I have done a few AKC shows for OB and gone to quite a few more to support friends...NOT GSD people, Visla, Aussies, GSPt....I see the GSD ring....even watch it a bit occasionally...generally, Euro dogs are shunned....they are usually placed last, even ignored by some judges - seriously one judge looked at his notes the whole time a WGWL dog was being gaited, did not even give the owner a courtesy of watching the dog... I used to be kind of friendly with a couple of people who stated they were tired of the spooky temperament in the AKC ring - one guy bred to Grand Victors, had finished several dogs and was active in the AKC ring....they just could not get past their adoration of "side gait". Even with German dogs in their kennels, training and a few even getting some titles, they kept going on about side gait as the be all and end all of the breed.

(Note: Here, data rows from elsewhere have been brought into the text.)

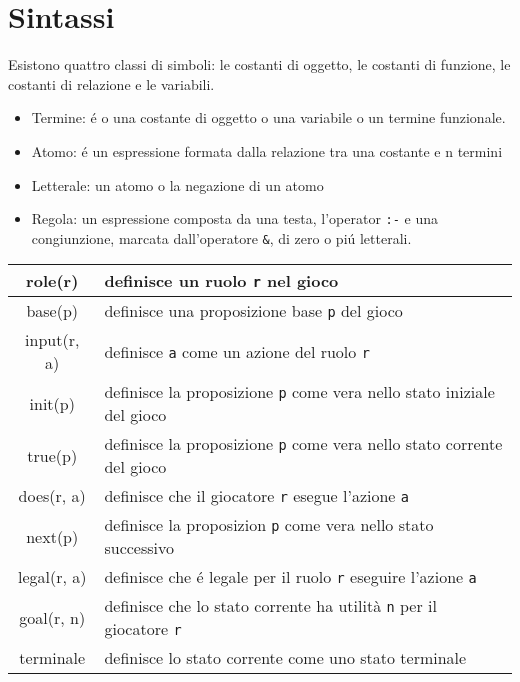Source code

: \section{Sintassi}
Esistono quattro classi di simboli: le costanti di oggetto, 
le costanti di funzione, le costanti di relazione e le variabili. \\
\begin{itemize}
    \item Termine: é o una costante di oggetto o una variabile o un termine funzionale.
    \item Atomo: é un espressione formata dalla relazione tra una costante e n termini
    \item Letterale: un atomo o la negazione di un atomo
    \item {
        Regola: un espressione composta da una testa, l'operator \lstinline|:-| e una congiunzione, 
        marcata dall'operatore \lstinline|&|, di zero o piú letterali.
    }
\end{itemize}
\begin{center}
\begin{tabular}{|c|p{5cm}|}
    \hline
    role(r) & definisce un ruolo \lstinline|r| nel gioco \\
    \hline
    base(p) & definisce una proposizione base \lstinline|p| del gioco \\
    \hline
    input(r, a) & definisce \lstinline|a| come un azione del ruolo \lstinline|r| \\
    \hline
    init(p) & definisce la proposizione \lstinline|p| come vera nello stato iniziale del gioco \\ 
    \hline
    true(p) & definisce la proposizione \lstinline|p| come vera nello stato corrente del gioco \\
    \hline
    does(r, a) & definisce che il giocatore \lstinline|r| esegue l'azione \lstinline|a| \\
    \hline
    next(p) & definisce la proposizion \lstinline|p| come vera nello stato successivo \\
    \hline
    legal(r, a) & definisce che é legale per il ruolo \lstinline|r| eseguire l'azione \lstinline|a| \\
    \hline
    goal(r, n) & definisce che lo stato corrente ha utilità \lstinline|n| per il giocatore \lstinline|r| \\
    \hline
    terminale & definisce lo stato corrente come uno stato terminale \\ 
    \hline
\end{tabular}
\end{center}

This absolute fascination/adoration of 'side gait' and even recognizing the temperament issue, these people could NOT move on past their original attitude and belief that the ASL is the correct and Ultimate GSD....one even told me that the GERMANS did not know what a good GSD was!

I have often thought if the WGSL people would approach the AKC ring with entries consistently, that they could start a movement to change what was winning...but that would never fly in specialty shows or with AKC judges whose primary breed was GSDs...

Lee


----------



## Renoto

wolfstraum said:


> I have often thought if the WGSL people would approach the AKC ring with entries consistently, that they could start a movement to change what was winning...but that would never fly in specialty shows or with AKC judges whose primary breed was GSDs...
> Lee


Oh but it would be great fun. 
Actually the chief Steward for a lot of AKC shows around here is a personal friend of mine, and she's told me that she has noticed a lot more working type GSD's being entered in shows, which I think is fantastic. 
If more people of other types really did start consistently and actively participating in AKC conformation shows, who knows, maybe there could be a change. Especially as older members of the fancy start to gray out, who knows what a new generation could bring.
I know that at least 1 positive change is that GSD's now have to 'check in' with the judge. Basically the judge has to be able to pet and say 'hi' to all of them without issues. 
And I've been hearing a lot more talk with non-GSD people how they are tired of seeing all the 'froggy legged' GSD's at AKC shows. I had 1 lady tell me that my dog is what she pictured GSD's to look like, and my girl is a dark black sable working type. So there's people out there who want a change...


----------



## gagsd

And I stood ringside with my dark sable male, and a woman wearing an AKC Judge's ribbon commented on my Dutchie.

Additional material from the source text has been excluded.